It seems that if you want to hear other noises or people talking on your videos .. put a few cars between the Eng. and your Camera car if you are running sound card in the Eng. Mine Eng. grounded out my voice. 

Anyway........... it done except for some miner painting and polishing up the polish alum. 
DARN.. IT WORKS.


----------



## SteveC (Jan 2, 2008)

Hey Noel

That whole new set up looks even better at night, the camera truck with LEDs works great, and the new car barn came out really nice, not too bad for an old geezer.
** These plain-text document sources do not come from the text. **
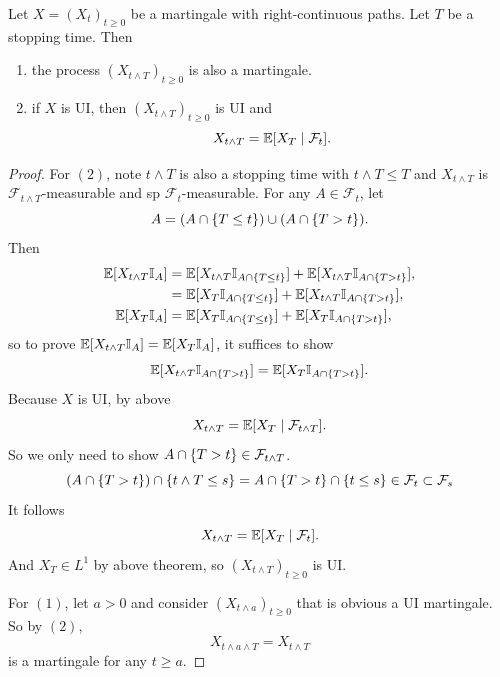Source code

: \begin{cor}
    Let $X = (X_t)_{t \geq 0}$ be a martingale with right-continuous paths. Let $T$ be a stopping time. Then
    \begin{enumerate}[label=(\arabic{*})]
        \item the process $(X_{t \wedge T})_{t \geq 0}$ is also a martingale.
        \item if $X$ is UI, then $(X_{t \wedge T})_{t \geq 0}$ is UI and
        \begin{equation*}
            X_{t \wedge T} = \E[X_T \mid \mathcal{F}_t].
        \end{equation*}
    \end{enumerate}
\end{cor}
\begin{proof}
    For $(2)$, note $t \wedge T$ is also a stopping time with $t \wedge T \leq T$ and $X_{t \wedge T}$ is $\mathcal{F}_{t \wedge T}$-measurable and sp $\mathcal{F}_t$-measurable. For any $A \in \mathcal{F}_t$, let
    \begin{equation*}
        A = (A \cap \bb{T \leq t}) \cup (A \cap \bb{T > t}).
    \end{equation*}
    Then
    \begin{align*}
        \E[X_{t \wedge T} \mathbb{I}_A] &= \E[X_{t \wedge T} \mathbb{I}_{A \cap \bb{T \leq t}}] + \E[X_{t \wedge T} \mathbb{I}_{A \cap \bb{T > t}}],\\
        &= \E[X_{T} \mathbb{I}_{A \cap \bb{T \leq t}}] + \E[X_{t \wedge T} \mathbb{I}_{A \cap \bb{T > t}}],\\
        \E[X_{T} \mathbb{I}_A] &= \E[X_{T} \mathbb{I}_{A \cap \bb{T \leq t}}] + \E[X_{T} \mathbb{I}_{A \cap \bb{T > t}}],
    \end{align*}
    so to prove $\E[X_{t \wedge T} \mathbb{I}_A] = \E[X_{T} \mathbb{I}_A]$, it suffices to show
    \begin{equation*}
        \E[X_{t \wedge T} \mathbb{I}_{A \cap \bb{T > t}}] = \E[X_{T} \mathbb{I}_{A \cap \bb{T > t}}].
    \end{equation*}
    Because $X$ is UI, by above
    \begin{equation*}
        X_{t \wedge T} = \E[X_T \mid \mathcal{F}_{t \wedge T}].
    \end{equation*}
    So we only need to show $A \cap \bb{T > t} \in \mathcal{F}_{t \wedge T}$.
    \begin{equation*}
        (A \cap \bb{T > t}) \cap \bb{t \wedge T \leq s} = A \cap \bb{T > t} \cap \bb{t \leq s} \in \mathcal{F}_t \subset \mathcal{F}_s
    \end{equation*}
    It follows
    \begin{equation*}
        X_{t \wedge T} = \E[X_T \mid \mathcal{F}_t].
    \end{equation*}
    And $X_T \in L^1$ by above theorem, so $(X_{t \wedge T})_{t \geq 0}$ is UI.

    \noindent For $(1)$, let $a > 0$ and consider $(X_{t \wedge a})_{t \geq 0}$ that is obvious a UI martingale. So by $(2)$,
    \begin{equation*}
        X_{t \wedge a \wedge T} = X_{t \wedge T}
    \end{equation*}
    is a martingale for any $t \geq a$.
\end{proof}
Anyway there's your video, not sure what you meant by you couldn't get Q11 to work??? Did you mean that when you clicked the link the question didn't expand to show the answer; or did you mean that you followed the instructions in Q11 but were unable to successfully get the video to embed and display; or both???


----------



## noelw (Jan 2, 2008)

Hi Steve. Tk's so much for getting the video to insert.. I was real supprized on how good it came out........Tk's again. 


" Darn.. I'm not sure what is wrong.. Ya. FAQ's work ok and I didn't try the DOS way due to it was to late last night to do much. Got to bed at 1 am..laf.
Get back with you on new MLS test post later on... ok.. Noel "


----------



## SteveC (Jan 2, 2008)

Noel

I'm using Win-7 & MS/Internet Explorer v8 and haven't encountered any problems using the MLS editor's YouTube while embedding videos.

Earlier today I tried using the MLS YouTube tool in FireFox v4.0.1 and boy did it mess things up. Yes, I did figure out what got changed in FireFox when I upgraded from v4.0 to v4.0.1 which then let me login to MLS once again. Anyway, I tried both of the alternate methods; i.e. just pasting the YouTube embed HTML into the MLS editor's message content area while in the Normal view mode, and the other where you switch to the HTML view mode, and both ways worked for me.


----------